* [PROBLEM DESCRIPTION]: Copy out every entry, keeping each character the same.
------------
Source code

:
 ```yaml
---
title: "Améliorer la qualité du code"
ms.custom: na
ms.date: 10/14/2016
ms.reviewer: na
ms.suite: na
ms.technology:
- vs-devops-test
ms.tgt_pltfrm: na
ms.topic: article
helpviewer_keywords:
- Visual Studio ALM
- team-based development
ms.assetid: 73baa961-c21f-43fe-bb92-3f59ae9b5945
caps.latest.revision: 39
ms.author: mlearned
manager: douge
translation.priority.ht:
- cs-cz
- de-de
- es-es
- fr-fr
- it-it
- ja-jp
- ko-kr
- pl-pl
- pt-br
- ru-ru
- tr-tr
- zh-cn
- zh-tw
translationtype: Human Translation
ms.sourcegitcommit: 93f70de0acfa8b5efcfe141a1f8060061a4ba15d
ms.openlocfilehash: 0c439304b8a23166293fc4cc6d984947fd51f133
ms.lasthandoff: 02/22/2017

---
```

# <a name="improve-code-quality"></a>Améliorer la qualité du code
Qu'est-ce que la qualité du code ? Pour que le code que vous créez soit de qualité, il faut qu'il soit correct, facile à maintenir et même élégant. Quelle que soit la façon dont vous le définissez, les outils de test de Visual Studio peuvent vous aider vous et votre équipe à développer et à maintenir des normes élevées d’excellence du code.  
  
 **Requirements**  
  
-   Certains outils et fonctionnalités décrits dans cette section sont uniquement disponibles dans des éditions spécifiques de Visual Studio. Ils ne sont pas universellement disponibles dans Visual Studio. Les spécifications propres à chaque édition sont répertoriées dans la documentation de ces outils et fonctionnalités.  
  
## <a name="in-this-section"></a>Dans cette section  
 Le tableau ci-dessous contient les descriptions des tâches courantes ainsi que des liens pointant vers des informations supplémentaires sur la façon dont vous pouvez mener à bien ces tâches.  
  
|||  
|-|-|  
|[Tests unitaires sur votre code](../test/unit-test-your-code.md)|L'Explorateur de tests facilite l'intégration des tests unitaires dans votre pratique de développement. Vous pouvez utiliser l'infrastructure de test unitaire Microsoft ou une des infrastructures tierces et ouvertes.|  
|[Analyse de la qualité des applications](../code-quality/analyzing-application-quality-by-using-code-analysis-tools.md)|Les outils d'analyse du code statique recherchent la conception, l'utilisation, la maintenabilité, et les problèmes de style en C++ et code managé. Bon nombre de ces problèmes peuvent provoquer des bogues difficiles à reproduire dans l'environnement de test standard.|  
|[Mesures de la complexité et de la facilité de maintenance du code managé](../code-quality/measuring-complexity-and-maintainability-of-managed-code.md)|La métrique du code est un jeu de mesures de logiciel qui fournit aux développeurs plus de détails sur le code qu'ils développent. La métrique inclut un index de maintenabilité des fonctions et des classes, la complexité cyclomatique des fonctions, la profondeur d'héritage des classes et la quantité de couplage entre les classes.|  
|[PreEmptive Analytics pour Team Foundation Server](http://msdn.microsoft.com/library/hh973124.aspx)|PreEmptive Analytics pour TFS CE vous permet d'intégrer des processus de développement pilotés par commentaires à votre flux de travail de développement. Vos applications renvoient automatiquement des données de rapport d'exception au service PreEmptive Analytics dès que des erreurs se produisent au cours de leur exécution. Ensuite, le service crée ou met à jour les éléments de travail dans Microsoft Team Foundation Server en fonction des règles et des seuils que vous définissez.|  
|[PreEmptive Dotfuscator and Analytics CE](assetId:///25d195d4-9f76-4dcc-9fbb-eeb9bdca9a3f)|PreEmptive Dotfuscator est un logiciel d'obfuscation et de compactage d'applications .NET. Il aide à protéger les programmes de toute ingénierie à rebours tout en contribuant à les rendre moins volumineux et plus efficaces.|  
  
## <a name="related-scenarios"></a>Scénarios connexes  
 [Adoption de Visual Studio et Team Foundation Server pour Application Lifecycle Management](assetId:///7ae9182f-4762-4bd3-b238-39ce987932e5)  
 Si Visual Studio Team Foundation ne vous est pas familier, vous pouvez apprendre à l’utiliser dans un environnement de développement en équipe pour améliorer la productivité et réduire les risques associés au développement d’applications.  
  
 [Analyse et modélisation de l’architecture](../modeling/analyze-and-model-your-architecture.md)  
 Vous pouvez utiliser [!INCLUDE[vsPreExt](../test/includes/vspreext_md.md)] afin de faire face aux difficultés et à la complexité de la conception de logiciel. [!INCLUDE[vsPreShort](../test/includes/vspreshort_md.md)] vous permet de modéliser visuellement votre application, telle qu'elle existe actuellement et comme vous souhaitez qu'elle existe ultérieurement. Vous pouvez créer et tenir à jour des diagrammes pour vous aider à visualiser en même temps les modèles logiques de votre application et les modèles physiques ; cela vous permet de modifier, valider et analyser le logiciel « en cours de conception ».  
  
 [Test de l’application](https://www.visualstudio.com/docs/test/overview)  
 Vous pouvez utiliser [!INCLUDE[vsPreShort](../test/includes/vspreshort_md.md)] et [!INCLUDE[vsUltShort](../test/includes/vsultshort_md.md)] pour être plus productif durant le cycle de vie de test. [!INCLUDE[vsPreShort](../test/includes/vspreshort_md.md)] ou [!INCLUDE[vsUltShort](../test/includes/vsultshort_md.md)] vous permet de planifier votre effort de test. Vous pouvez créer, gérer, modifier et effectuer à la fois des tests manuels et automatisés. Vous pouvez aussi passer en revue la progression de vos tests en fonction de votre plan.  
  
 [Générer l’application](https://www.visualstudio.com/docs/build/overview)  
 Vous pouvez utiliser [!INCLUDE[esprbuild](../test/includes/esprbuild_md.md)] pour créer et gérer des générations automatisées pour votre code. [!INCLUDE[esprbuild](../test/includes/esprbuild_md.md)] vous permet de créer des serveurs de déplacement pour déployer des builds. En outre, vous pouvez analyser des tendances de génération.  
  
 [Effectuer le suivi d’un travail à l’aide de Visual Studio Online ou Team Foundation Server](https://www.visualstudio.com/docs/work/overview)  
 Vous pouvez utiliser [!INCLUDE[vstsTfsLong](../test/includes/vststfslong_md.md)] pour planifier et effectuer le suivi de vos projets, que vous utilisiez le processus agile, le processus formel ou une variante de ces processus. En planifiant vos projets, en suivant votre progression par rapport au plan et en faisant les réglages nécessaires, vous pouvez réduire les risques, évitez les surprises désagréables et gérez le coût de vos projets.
------------
* [WORKED SOLUTION]:
Source code

:
 ```yaml
---
title: "Améliorer la qualité du code"
ms.custom: na
ms.date: 10/14/2016
ms.reviewer: na
ms.suite: na
ms.technology:
- vs-devops-test
ms.tgt_pltfrm: na
ms.topic: article
helpviewer_keywords:
- Visual Studio ALM
- team-based development
ms.assetid: 73baa961-c21f-43fe-bb92-3f59ae9b5945
caps.latest.revision: 39
ms.author: mlearned
manager: douge
translation.priority.ht:
- cs-cz
- de-de
- es-es
- fr-fr
- it-it
- ja-jp
- ko-kr
- pl-pl
- pt-br
- ru-ru
- tr-tr
- zh-cn
- zh-tw
translationtype: Human Translation
ms.sourcegitcommit: 93f70de0acfa8b5efcfe141a1f8060061a4ba15d
ms.openlocfilehash: 0c439304b8a23166293fc4cc6d984947fd51f133
ms.lasthandoff: 02/22/2017

---
```

# <a name="improve-code-quality"></a>Améliorer la qualité du code
Qu'est-ce que la qualité du code ? Pour que le code que vous créez soit de qualité, il faut qu'il soit correct, facile à maintenir et même élégant. Quelle que soit la façon dont vous le définissez, les outils de test de Visual Studio peuvent vous aider vous et votre équipe à développer et à maintenir des normes élevées d’excellence du code.  
  
 **Requirements**  
  
-   Certains outils et fonctionnalités décrits dans cette section sont uniquement disponibles dans des éditions spécifiques de Visual Studio. Ils ne sont pas universellement disponibles dans Visual Studio. Les spécifications propres à chaque édition sont répertoriées dans la documentation de ces outils et fonctionnalités.  
  
## <a name="in-this-section"></a>Dans cette section  
 Le tableau ci-dessous contient les descriptions des tâches courantes ainsi que des liens pointant vers des informations supplémentaires sur la façon dont vous pouvez mener à bien ces tâches.  
  
|||  
|-|-|  
|[Tests unitaires sur votre code](../test/unit-test-your-code.md)|L'Explorateur de tests facilite l'intégration des tests unitaires dans votre pratique de développement. Vous pouvez utiliser l'infrastructure de test unitaire Microsoft ou une des infrastructures tierces et ouvertes.|  
|[Analyse de la qualité des applications](../code-quality/analyzing-application-quality-by-using-code-analysis-tools.md)|Les outils d'analyse du code statique recherchent la conception, l'utilisation, la maintenabilité, et les problèmes de style en C++ et code managé. Bon nombre de ces problèmes peuvent provoquer des bogues difficiles à reproduire dans l'environnement de test standard.|  
|[Mesures de la complexité et de la facilité de maintenance du code managé](../code-quality/measuring-complexity-and-maintainability-of-managed-code.md)|La métrique du code est un jeu de mesures de logiciel qui fournit aux développeurs plus de détails sur le code qu'ils développent. La métrique inclut un index de maintenabilité des fonctions et des classes, la complexité cyclomatique des fonctions, la profondeur d'héritage des classes et la quantité de couplage entre les classes.|  
|[PreEmptive Analytics pour Team Foundation Server](http://msdn.microsoft.com/library/hh973124.aspx)|PreEmptive Analytics pour TFS CE vous permet d'intégrer des processus de développement pilotés par commentaires à votre flux de travail de développement. Vos applications renvoient automatiquement des données de rapport d'exception au service PreEmptive Analytics dès que des erreurs se produisent au cours de leur exécution. Ensuite, le service crée ou met à jour les éléments de travail dans Microsoft Team Foundation Server en fonction des règles et des seuils que vous définissez.|  
|[PreEmptive Dotfuscator and Analytics CE](assetId:///25d195d4-9f76-4dcc-9fbb-eeb9bdca9a3f)|PreEmptive Dotfuscator est un logiciel d'obfuscation et de compactage d'applications .NET. Il aide à protéger les programmes de toute ingénierie à rebours tout en contribuant à les rendre moins volumineux et plus efficaces.|  
  
## <a name="related-scenarios"></a>Scénarios connexes  
 [Adoption de Visual Studio et Team Foundation Server pour Application Lifecycle Management](assetId:///7ae9182f-4762-4bd3-b238-39ce987932e5)  
 Si Visual Studio Team Foundation ne vous est pas familier, vous pouvez apprendre à l’utiliser dans un environnement de développement en équipe pour améliorer la productivité et réduire les risques associés au développement d’applications.  
  
 [Analyse et modélisation de l’architecture](../modeling/analyze-and-model-your-architecture.md)  
 Vous pouvez utiliser [!INCLUDE[vsPreExt](../test/includes/vspreext_md.md)] afin de faire face aux difficultés et à la complexité de la conception de logiciel. [!INCLUDE[vsPreShort](../test/includes/vspreshort_md.md)] vous permet de modéliser visuellement votre application, telle qu'elle existe actuellement et comme vous souhaitez qu'elle existe ultérieurement. Vous pouvez créer et tenir à jour des diagrammes pour vous aider à visualiser en même temps les modèles logiques de votre application et les modèles physiques ; cela vous permet de modifier, valider et analyser le logiciel « en cours de conception ».  
  
 [Test de l’application](https://www.visualstudio.com/docs/test/overview)  
 Vous pouvez utiliser [!INCLUDE[vsPreShort](../test/includes/vspreshort_md.md)] et [!INCLUDE[vsUltShort](../test/includes/vsultshort_md.md)] pour être plus productif durant le cycle de vie de test. [!INCLUDE[vsPreShort](../test/includes/vspreshort_md.md)] ou [!INCLUDE[vsUltShort](../test/includes/vsultshort_md.md)] vous permet de planifier votre effort de test. Vous pouvez créer, gérer, modifier et effectuer à la fois des tests manuels et automatisés. Vous pouvez aussi passer en revue la progression de vos tests en fonction de votre plan.  
  
 [Générer l’application](https://www.visualstudio.com/docs/build/overview)  
 Vous pouvez utiliser [!INCLUDE[esprbuild](../test/includes/esprbuild_md.md)] pour créer et gérer des générations automatisées pour votre code. [!INCLUDE[esprbuild](../test/includes/esprbuild_md.md)] vous permet de créer des serveurs de déplacement pour déployer des builds. En outre, vous pouvez analyser des tendances de génération.  
  
 [Effectuer le suivi d’un travail à l’aide de Visual Studio Online ou Team Foundation Server](https://www.visualstudio.com/docs/work/overview)  
 Vous pouvez utiliser [!INCLUDE[vstsTfsLong](../test/includes/vststfslong_md.md)] pour planifier et effectuer le suivi de vos projets, que vous utilisiez le processus agile, le processus formel ou une variante de ces processus. En planifiant vos projets, en suivant votre progression par rapport au plan et en faisant les réglages nécessaires, vous pouvez réduire les risques, évitez les surprises désagréables et gérez le coût de vos projets.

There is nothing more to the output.